Friday, May 22, 2015

Flotsam 1 : My Personal Struggle and triumph over floaters

About 10 years ago I was sitting at my desk at work. I had just moved from another office and was settling in to my new surroundings. My walls were newly painted with a flawless coat of white paint and I was pondering what pictures use to decorate this lovely blank canvas of wall. I suddenly noticed that the wall was not quite as unblemished as I had previously thought. I noticed a blurry cobweb high up on the wall. Looking across the room to see if there were others, I noticed that the cobweb swung across my field of vision too and settled into another position! This was my first rude introduction to Mr Floater and his family and friends who would become my companions for the weeks and months ahead.

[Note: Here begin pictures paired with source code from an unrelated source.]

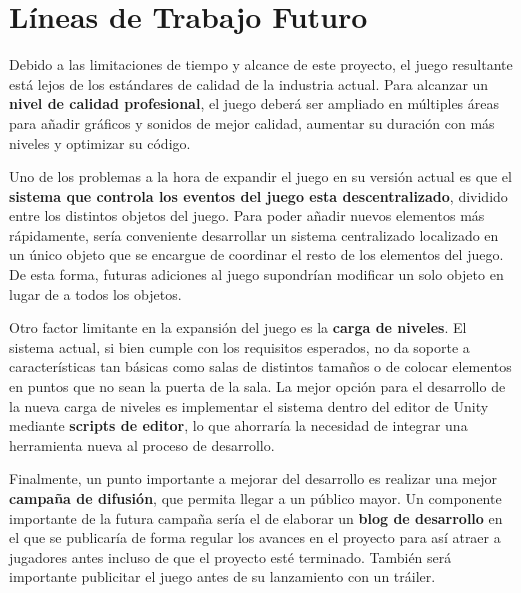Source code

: \section{Líneas de Trabajo Futuro}
Debido a las limitaciones de tiempo y alcance de este proyecto, el juego resultante está lejos de los estándares de calidad de la industria actual. Para alcanzar un \textbf{nivel de calidad profesional}, el juego deberá ser ampliado en múltiples áreas para añadir gráficos y sonidos de mejor calidad, aumentar su duración con más niveles y optimizar su código. 

Uno de los problemas a la hora de expandir el juego en su versión actual es que el \textbf{sistema que controla los eventos del juego esta descentralizado}, dividido entre los distintos objetos del juego. Para poder añadir nuevos elementos más rápidamente, sería conveniente desarrollar un sistema centralizado localizado en un único objeto que se encargue de coordinar el resto de los elementos del juego. De esta forma, futuras adiciones al juego supondrían modificar un solo objeto en lugar de a todos los objetos.

Otro factor limitante en la expansión del juego es la \textbf{carga de niveles}. El sistema actual, si bien cumple con los requisitos esperados, no da soporte a características tan básicas como salas de distintos tamaños o de colocar elementos en puntos que no sean la puerta de la sala. La mejor opción para el desarrollo de la nueva carga de niveles es implementar el sistema dentro del editor de Unity mediante \textbf{scripts de editor}, lo que ahorraría la necesidad de integrar una herramienta nueva al proceso de desarrollo.

Finalmente, un punto importante a mejorar del desarrollo es realizar una mejor \textbf{campaña de difusión}, que permita llegar a un público mayor. Un componente importante de la futura campaña sería el de elaborar un \textbf{blog de desarrollo} en el que se publicaría de forma regular los avances en el proyecto para así atraer a jugadores antes incluso de que el proyecto esté terminado. También será importante publicitar el juego antes de su lanzamiento con un tráiler.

Flotsam 2: My Personal Struggle and triumph over floaters

Over the next weeks and months the floater family became more frequent visitors and a horrible distraction which I began to resent intensely. Sitting in my office trying to come up with a solution to a pending work problem often ended up with me conducting an analysis of the floating cobwebs that plagued me. I studied the way they looked and the way they floated and moved across my vision. A walk on beautiful summers day was ruined by these persistent grey floating strings. Hours of googling on my laptop in search of a cure produced nothing. I was disgusted by the number of scam sights designed to take money from those desperate to rid themselves form these unwelcome guests. I was determined to get rid of these floaters, reading every website that offered some faint hope. I even contacted a eye surgeon that used a laser to break up the larger floaters in a risky bid to lessen their pesky visual affects. Tempting as it was, the risks of laser treatment was just too high when weighed up with the fact that floaters, although unpleasant, was actually a benign condition that didn't pose any serious health risk. But my quest continued.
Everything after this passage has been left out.